[Source records]
+===+

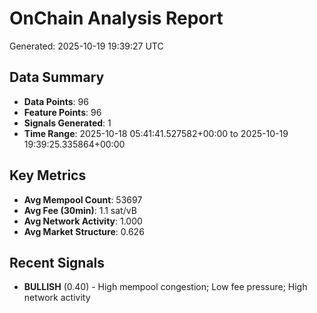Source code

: # OnChain Analysis Report
Generated: 2025-10-19 19:39:27 UTC

## Data Summary
- **Data Points**: 96
- **Feature Points**: 96
- **Signals Generated**: 1
- **Time Range**: 2025-10-18 05:41:41.527582+00:00 to 2025-10-19 19:39:25.335864+00:00

## Key Metrics
- **Avg Mempool Count**: 53697
- **Avg Fee (30min)**: 1.1 sat/vB
- **Avg Network Activity**: 1.000
- **Avg Market Structure**: 0.626

## Recent Signals
- **BULLISH** (0.40) - High mempool congestion; Low fee pressure; High network activity

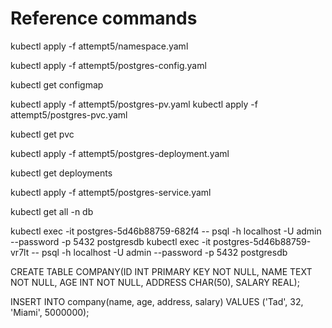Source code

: # Reference commands

kubectl apply -f attempt5/namespace.yaml

kubectl apply -f attempt5/postgres-config.yaml

kubectl get configmap

kubectl apply -f attempt5/postgres-pv.yaml
kubectl apply -f attempt5/postgres-pvc.yaml

kubectl get pvc

kubectl apply -f attempt5/postgres-deployment.yaml

kubectl get deployments

kubectl apply -f attempt5/postgres-service.yaml

kubectl get all -n db

kubectl exec -it postgres-5d46b88759-682f4 -- psql -h localhost -U admin --password -p 5432 postgresdb
kubectl exec -it postgres-5d46b88759-vr7lt -- psql -h localhost -U admin --password -p 5432 postgresdb

CREATE TABLE COMPANY(ID INT PRIMARY KEY NOT NULL, NAME TEXT NOT NULL, AGE INT NOT NULL, ADDRESS CHAR(50), SALARY REAL);

INSERT INTO company(name, age, address, salary) VALUES ('Tad', 32, 'Miami', 5000000);
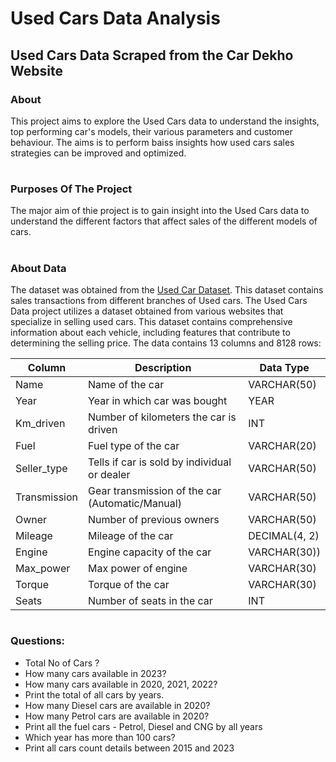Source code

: # Used Cars Data Analysis
## Used Cars Data Scraped from the Car Dekho Website 

### About 
This project aims to explore the Used Cars data to understand the insights, top performing car's models, their various parameters and customer behaviour. The aims is to perform baiss insights how used cars sales strategies can be improved and optimized. 

#
### Purposes Of The Project
The major aim of thie project is to gain insight into the Used Cars data to understand the different factors that affect sales of the different models of cars.

#
### About Data
The dataset was obtained from the [Used Car Dataset](https://drive.google.com/file/d/1MPKiAUKdr1riZ5N_P_qyapXCcb5Jhih_/view). This dataset contains sales transactions from different branches of Used cars. The Used Cars Data project utilizes a dataset obtained from various websites that specialize in selling used cars. This dataset contains comprehensive information about each vehicle, including features that contribute to determining the selling price. The data contains 13 columns and 8128 rows:

| Column | Description	| Data Type |
| ------------- | ------------- | ------------- |
|Name | Name of the car| VARCHAR(50) |
|Year  | Year in which car was bought | YEAR |
|Km_driven | Number of kilometers the car is driven | INT|
|Fuel | Fuel type of the car | VARCHAR(20) |
|Seller_type | Tells if car is sold by individual or dealer | VARCHAR(50) |
|Transmission | Gear transmission of the car (Automatic/Manual) | VARCHAR(50) |
|Owner | Number of previous owners | VARCHAR(50) |
|Mileage |Mileage of the car | DECIMAL(4, 2) |
|Engine | Engine capacity of the car | VARCHAR(30)) |
|Max_power | Max power of engine | VARCHAR(30) |
|Torque | Torque of the car | VARCHAR(30) |
|Seats | Number of seats in the car | INT |


# 
### Questions:
- Total No of Cars ?
- How many cars available in 2023?
- How many cars available in 2020, 2021, 2022?
- Print the total of all cars by years.
- How many Diesel cars are available in 2020?
- How many Petrol cars are available in 2020?
- Print all the fuel cars - Petrol, Diesel and CNG by all years
- Which year has more than 100 cars?
- Print all cars count details between 2015 and 2023




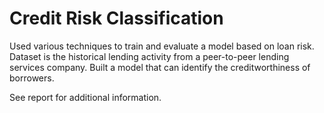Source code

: # Credit Risk Classification
Used various techniques to train and evaluate a model based on loan risk. Dataset is the historical lending activity from a peer-to-peer lending services company. Built a model that can identify the creditworthiness of borrowers.

See report for additional information.

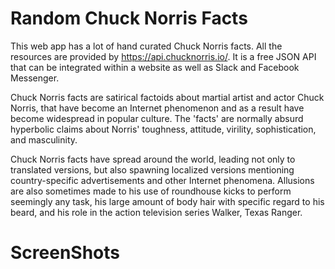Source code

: # Random Chuck Norris Facts

This web app has a lot of hand curated Chuck Norris facts. All the resources are provided by https://api.chucknorris.io/. It is a free JSON API that can be integrated within a website as well as Slack and Facebook Messenger. 

Chuck Norris facts are satirical factoids about martial artist and actor Chuck Norris, that have become an Internet phenomenon and as a result have become widespread in popular culture. The 'facts' are normally absurd hyperbolic claims about Norris' toughness, attitude, virility, sophistication, and masculinity.

Chuck Norris facts have spread around the world, leading not only to translated versions, but also spawning localized versions mentioning country-specific advertisements and other Internet phenomena. Allusions are also sometimes made to his use of roundhouse kicks to perform seemingly any task, his large amount of body hair with specific regard to his beard, and his role in the action television series Walker, Texas Ranger.

# ScreenShots
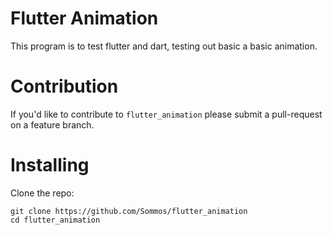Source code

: # Flutter Animation

This program is to test flutter and dart, testing out basic a basic animation.

# Contribution 

If you'd like to contribute to `flutter_animation` please submit a pull-request on a feature branch.

# Installing

Clone the repo:

    git clone https://github.com/Sommos/flutter_animation
    cd flutter_animation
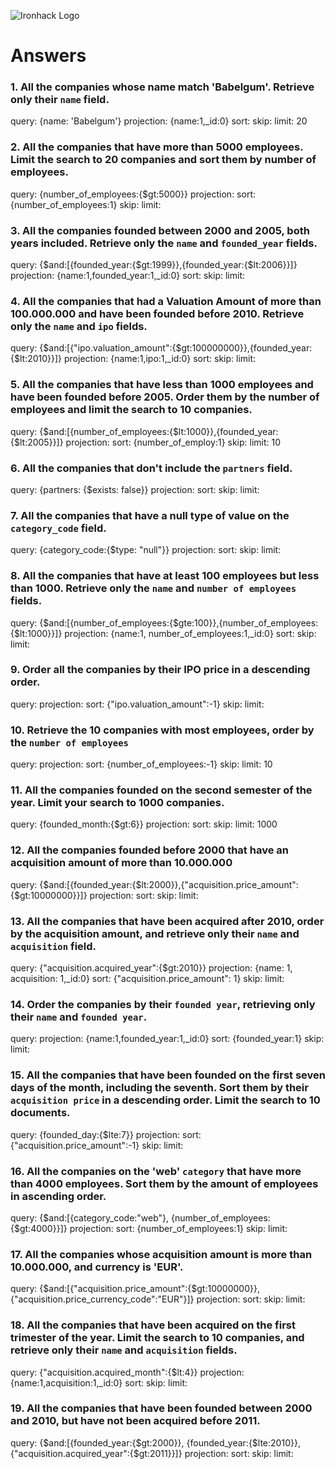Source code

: ![Ironhack Logo](https://i.imgur.com/1QgrNNw.png)

# Answers

### 1. All the companies whose name match 'Babelgum'. Retrieve only their `name` field.

<!-- Your Code Goes Here -->
query: {name: 'Babelgum'}
projection: {name:1,_id:0}
sort: 
skip: 
limit: 20

### 2. All the companies that have more than 5000 employees. Limit the search to 20 companies and sort them by **number of employees**.

<!-- Your Code Goes Here -->
query: {number_of_employees:{$gt:5000}}
projection: 
sort: {number_of_employees:1}
skip: 
limit: 

### 3. All the companies founded between 2000 and 2005, both years included. Retrieve only the `name` and `founded_year` fields.

<!-- Your Code Goes Here -->
query: {$and:[{founded_year:{$gt:1999}},{founded_year:{$lt:2006}}]}
projection: {name:1,founded_year:1,_id:0}
sort: 
skip: 
limit: 

### 4. All the companies that had a Valuation Amount of more than 100.000.000 and have been founded before 2010. Retrieve only the `name` and `ipo` fields.

<!-- Your Code Goes Here -->
query: {$and:[{"ipo.valuation_amount":{$gt:100000000}},{founded_year:{$lt:2010}}]}
projection: {name:1,ipo:1,_id:0}
sort: 
skip: 
limit: 

### 5. All the companies that have less than 1000 employees and have been founded before 2005. Order them by the number of employees and limit the search to 10 companies.

<!-- Your Code Goes Here -->
query: {$and:[{number_of_employees:{$lt:1000}},{founded_year:{$lt:2005}}]}
projection: 
sort: {number_of_employ:1}
skip: 
limit: 10

### 6. All the companies that don't include the `partners` field.

<!-- Your Code Goes Here -->
query: {partners: {$exists: false}}
projection: 
sort: 
skip: 
limit: 

### 7. All the companies that have a null type of value on the `category_code` field.

<!-- Your Code Goes Here -->
query: {category_code:{$type: "null"}}
projection: 
sort: 
skip: 
limit: 

### 8. All the companies that have at least 100 employees but less than 1000. Retrieve only the `name` and `number of employees` fields.

<!-- Your Code Goes Here -->
query: {$and:[{number_of_employees:{$gte:100}},{number_of_employees:{$lt:1000}}]}
projection: {name:1, number_of_employees:1,_id:0}
sort: 
skip: 
limit: 

### 9. Order all the companies by their IPO price in a descending order.

<!-- Your Code Goes Here -->
query: 
projection: 
sort: {"ipo.valuation_amount":-1}
skip: 
limit: 

### 10. Retrieve the 10 companies with most employees, order by the `number of employees`

<!-- Your Code Goes Here -->
query: 
projection: 
sort: {number_of_employees:-1}
skip: 
limit: 10

### 11. All the companies founded on the second semester of the year. Limit your search to 1000 companies.

<!-- Your Code Goes Here -->
query: {founded_month:{$gt:6}}
projection: 
sort: 
skip: 
limit: 1000

### 12. All the companies founded before 2000 that have an acquisition amount of more than 10.000.000

<!-- Your Code Goes Here -->
query: {$and:[{founded_year:{$lt:2000}},{"acquisition.price_amount":{$gt:10000000}}]}
projection: 
sort: 
skip: 
limit: 

### 13. All the companies that have been acquired after 2010, order by the acquisition amount, and retrieve only their `name` and `acquisition` field.

<!-- Your Code Goes Here -->
query: {"acquisition.acquired_year":{$gt:2010}}
projection: {name: 1, acquisition: 1,_id:0}
sort: {"acquisition.price_amount": 1}
skip: 
limit: 

### 14. Order the companies by their `founded year`, retrieving only their `name` and `founded year`.

<!-- Your Code Goes Here -->
query: 
projection: {name:1,founded_year:1,_id:0}
sort: {founded_year:1}
skip: 
limit: 

### 15. All the companies that have been founded on the first seven days of the month, including the seventh. Sort them by their `acquisition price` in a descending order. Limit the search to 10 documents.

<!-- Your Code Goes Here -->
query: {founded_day:{$lte:7}}
projection: 
sort: {"acquisition.price_amount":-1}
skip: 
limit:

### 16. All the companies on the 'web' `category` that have more than 4000 employees. Sort them by the amount of employees in ascending order.

<!-- Your Code Goes Here -->
query: {$and:[{category_code:"web"}, {number_of_employees:{$gt:4000}}]}
projection: 
sort: {number_of_employees:1}
skip: 
limit:

### 17. All the companies whose acquisition amount is more than 10.000.000, and currency is 'EUR'.

<!-- Your Code Goes Here -->
query: {$and:[{"acquisition.price_amount":{$gt:10000000}}, {"acquisition.price_currency_code":"EUR"}]}
projection: 
sort: 
skip: 
limit:

### 18. All the companies that have been acquired on the first trimester of the year. Limit the search to 10 companies, and retrieve only their `name` and `acquisition` fields.

<!-- Your Code Goes Here -->
query: {"acquisition.acquired_month":{$lt:4}}
projection: {name:1,acquisition:1,_id:0}
sort: 
skip: 
limit:

### 19. All the companies that have been founded between 2000 and 2010, but have not been acquired before 2011.

<!-- Your Code Goes Here -->
query: {$and:[{founded_year:{$gt:2000}}, {founded_year:{$lte:2010}},{"acquisition.acquired_year":{$gt:2011}}]}
projection: 
sort: 
skip: 
limit:
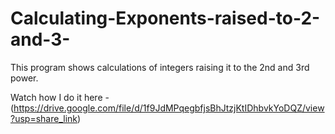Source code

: # Calculating-Exponents-raised-to-2-and-3-
This program shows calculations of integers raising it to the 2nd and 3rd power.

Watch how I do it here - (https://drive.google.com/file/d/1f9JdMPqegbfjsBhJtzjKtIDhbvkYoDQZ/view?usp=share_link)
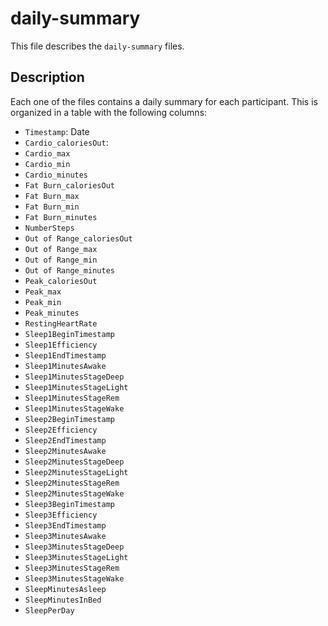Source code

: # daily-summary
This file describes the `daily-summary` files.

## Description
Each one of the files contains a daily summary for each participant. This is organized in a table with the following columns:

 - `Timestamp`: Date
 - `Cardio_caloriesOut`:
 - `Cardio_max`
 - `Cardio_min`
 - `Cardio_minutes`
 - `Fat Burn_caloriesOut`
 - `Fat Burn_max`
 - `Fat Burn_min`
 - `Fat Burn_minutes`
 - `NumberSteps`
 - `Out of Range_caloriesOut`
 - `Out of Range_max`
 - `Out of Range_min`
 - `Out of Range_minutes`
 - `Peak_caloriesOut`
 - `Peak_max`
 - `Peak_min`
 - `Peak_minutes`
 - `RestingHeartRate`
 - `Sleep1BeginTimestamp`
 - `Sleep1Efficiency`
 - `Sleep1EndTimestamp`
 - `Sleep1MinutesAwake`
 - `Sleep1MinutesStageDeep`
 - `Sleep1MinutesStageLight`
 - `Sleep1MinutesStageRem`
 - `Sleep1MinutesStageWake`
 - `Sleep2BeginTimestamp`
 - `Sleep2Efficiency`
 - `Sleep2EndTimestamp`
 - `Sleep2MinutesAwake`
 - `Sleep2MinutesStageDeep`
 - `Sleep2MinutesStageLight`
 - `Sleep2MinutesStageRem`
 - `Sleep2MinutesStageWake`
 - `Sleep3BeginTimestamp`
 - `Sleep3Efficiency`
 - `Sleep3EndTimestamp`
 - `Sleep3MinutesAwake`
 - `Sleep3MinutesStageDeep`
 - `Sleep3MinutesStageLight`
 - `Sleep3MinutesStageRem`
 - `Sleep3MinutesStageWake`
 - `SleepMinutesAsleep`
 - `SleepMinutesInBed`
 - `SleepPerDay`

+===+

▶ **YOUR ASSIGNMENT**: Within the data above, the span starting at the line containing "### 13. All" and ending at the line containing "### 18. All" is to be retyped exactly, with no other lines.

▶ **RESULT OF THIS EXERCISE**:
### 13. All the companies that have been acquired after 2010, order by the acquisition amount, and retrieve only their `name` and `acquisition` field.

<!-- Your Code Goes Here -->
query: {"acquisition.acquired_year":{$gt:2010}}
projection: {name: 1, acquisition: 1,_id:0}
sort: {"acquisition.price_amount": 1}
skip: 
limit: 

### 14. Order the companies by their `founded year`, retrieving only their `name` and `founded year`.

<!-- Your Code Goes Here -->
query: 
projection: {name:1,founded_year:1,_id:0}
sort: {founded_year:1}
skip: 
limit: 

### 15. All the companies that have been founded on the first seven days of the month, including the seventh. Sort them by their `acquisition price` in a descending order. Limit the search to 10 documents.

<!-- Your Code Goes Here -->
query: {founded_day:{$lte:7}}
projection: 
sort: {"acquisition.price_amount":-1}
skip: 
limit:

### 16. All the companies on the 'web' `category` that have more than 4000 employees. Sort them by the amount of employees in ascending order.

<!-- Your Code Goes Here -->
query: {$and:[{category_code:"web"}, {number_of_employees:{$gt:4000}}]}
projection: 
sort: {number_of_employees:1}
skip: 
limit:

### 17. All the companies whose acquisition amount is more than 10.000.000, and currency is 'EUR'.

<!-- Your Code Goes Here -->
query: {$and:[{"acquisition.price_amount":{$gt:10000000}}, {"acquisition.price_currency_code":"EUR"}]}
projection: 
sort: 
skip: 
limit:

### 18. All the companies that have been acquired on the first trimester of the year. Limit the search to 10 companies, and retrieve only their `name` and `acquisition` fields.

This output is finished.